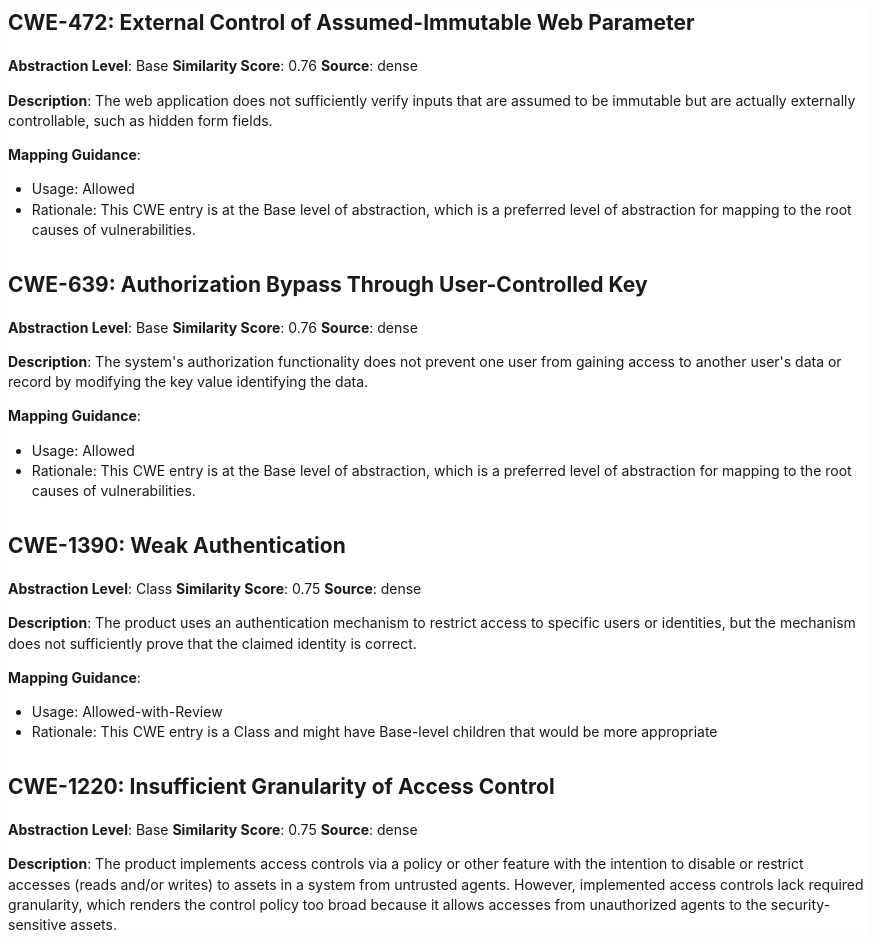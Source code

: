 ## CWE-472: External Control of Assumed-Immutable Web Parameter
**Abstraction Level**: Base
**Similarity Score**: 0.76
**Source**: dense

**Description**:
The web application does not sufficiently verify inputs that are assumed to be immutable but are actually externally controllable, such as hidden form fields.

**Mapping Guidance**:
- Usage: Allowed
- Rationale: This CWE entry is at the Base level of abstraction, which is a preferred level of abstraction for mapping to the root causes of vulnerabilities.

## CWE-639: Authorization Bypass Through User-Controlled Key
**Abstraction Level**: Base
**Similarity Score**: 0.76
**Source**: dense

**Description**:
The system's authorization functionality does not prevent one user from gaining access to another user's data or record by modifying the key value identifying the data.

**Mapping Guidance**:
- Usage: Allowed
- Rationale: This CWE entry is at the Base level of abstraction, which is a preferred level of abstraction for mapping to the root causes of vulnerabilities.

## CWE-1390: Weak Authentication
**Abstraction Level**: Class
**Similarity Score**: 0.75
**Source**: dense

**Description**:
The product uses an authentication mechanism to restrict access to specific users or identities, but the mechanism does not sufficiently prove that the claimed identity is correct.

**Mapping Guidance**:
- Usage: Allowed-with-Review
- Rationale: This CWE entry is a Class and might have Base-level children that would be more appropriate

## CWE-1220: Insufficient Granularity of Access Control
**Abstraction Level**: Base
**Similarity Score**: 0.75
**Source**: dense

**Description**:
The product implements access controls via a policy or other feature with the intention to disable or restrict accesses (reads and/or writes) to assets in a system from untrusted agents. However, implemented access controls lack required granularity, which renders the control policy too broad because it allows accesses from unauthorized agents to the security-sensitive assets.
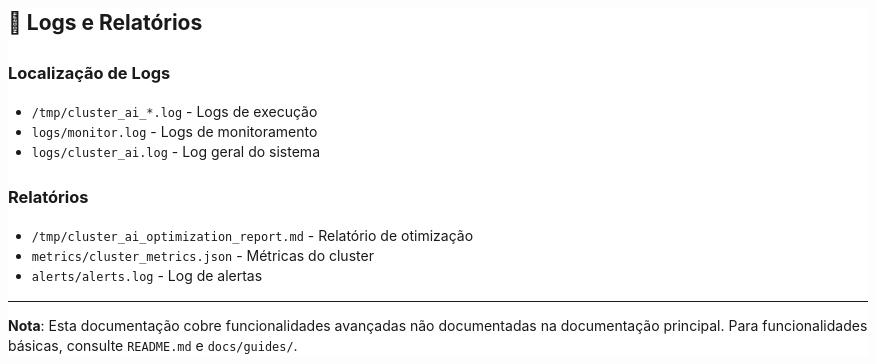 ## 📝 Logs e Relatórios

### Localização de Logs
- `/tmp/cluster_ai_*.log` - Logs de execução
- `logs/monitor.log` - Logs de monitoramento
- `logs/cluster_ai.log` - Log geral do sistema

### Relatórios
- `/tmp/cluster_ai_optimization_report.md` - Relatório de otimização
- `metrics/cluster_metrics.json` - Métricas do cluster
- `alerts/alerts.log` - Log de alertas

---

**Nota**: Esta documentação cobre funcionalidades avançadas não documentadas na documentação principal. Para funcionalidades básicas, consulte `README.md` e `docs/guides/`.
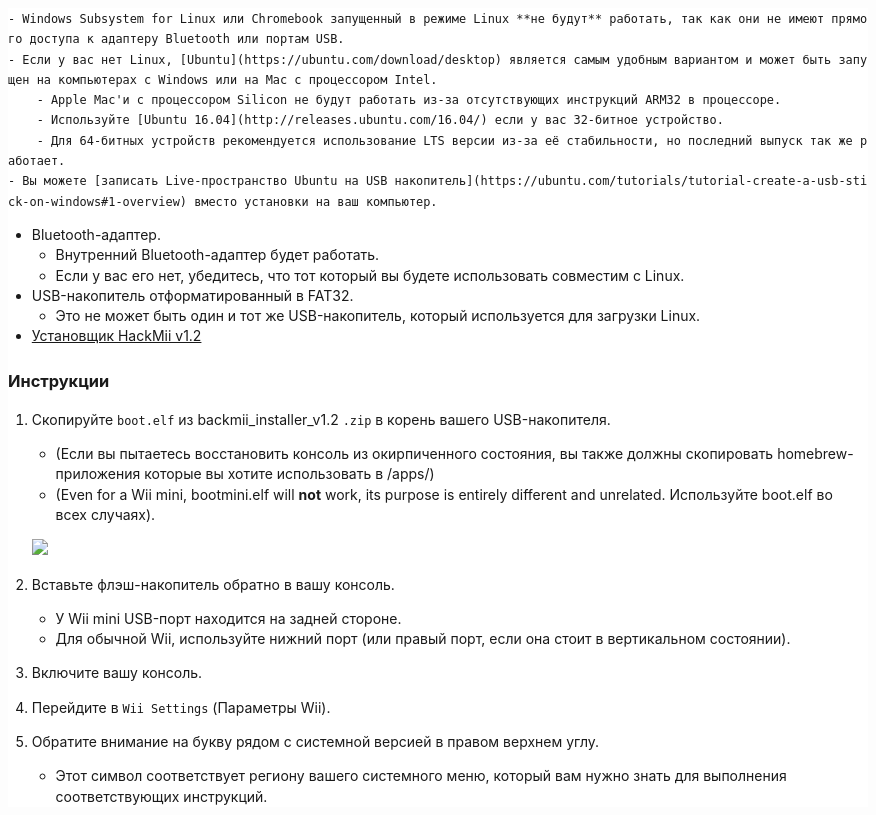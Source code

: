     - Windows Subsystem for Linux или Chromebook запущенный в режиме Linux **не будут** работать, так как они не имеют прямого доступа к адаптеру Bluetooth или портам USB.
    - Если у вас нет Linux, [Ubuntu](https://ubuntu.com/download/desktop) является самым удобным вариантом и может быть запущен на компьютерах с Windows или на Mac с процессором Intel.
        - Apple Mac'и с процессором Silicon не будут работать из-за отсутствующих инструкций ARM32 в процессоре.
        - Используйте [Ubuntu 16.04](http://releases.ubuntu.com/16.04/) если у вас 32-битное устройство.
        - Для 64-битных устройств рекомендуется использование LTS версии из-за её стабильности, но последний выпуск так же работает.
    - Вы можете [записать Live-пространство Ubuntu на USB накопитель](https://ubuntu.com/tutorials/tutorial-create-a-usb-stick-on-windows#1-overview) вместо установки на ваш компьютер.
- Bluetooth-адаптер.
    - Внутренний Bluetooth-адаптер будет работать.
    - Если у вас его нет, убедитесь, что тот который вы будете использовать совместим с Linux.
- USB-накопитель отформатированный в FAT32.
    - Это не может быть один и тот же USB-накопитель, который используется для загрузки Linux.
- [Установщик HackMii v1.2](https://bootmii.org/download/)

### Инструкции

1. Скопируйте `boot.elf` из backmii_installer_v1.2 `.zip` в корень вашего USB-накопителя.

    - (Если вы пытаетесь восстановить консоль из окирпиченного состояния, вы также должны скопировать homebrew-приложения которые вы хотите использовать в /apps/)
    - (Even for a Wii mini, bootmini.elf will **not** work, its purpose is entirely different and unrelated. Используйте boot.elf во всех случаях).

    ![](/images/exploits/bluebomb/usb-exploit.png)

2. Вставьте флэш-накопитель обратно в вашу консоль.
    - У Wii mini USB-порт находится на задней стороне.
    - Для обычной Wii, используйте нижний порт (или правый порт, если она стоит в вертикальном состоянии).

3. Включите вашу консоль.

4. Перейдите в `Wii Settings` (Параметры Wii).

5. Обратите внимание на букву рядом с системной версией в правом верхнем углу.

    - Этот символ соответствует региону вашего системного меню, который вам нужно знать для выполнения соответствующих инструкций.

- [WHAT YOU ARE ASKED TO DO]:
For the word "будут", state the number of lines in the listing that contain it and nothing further.

- [EXPECTED OUTPUT]:
2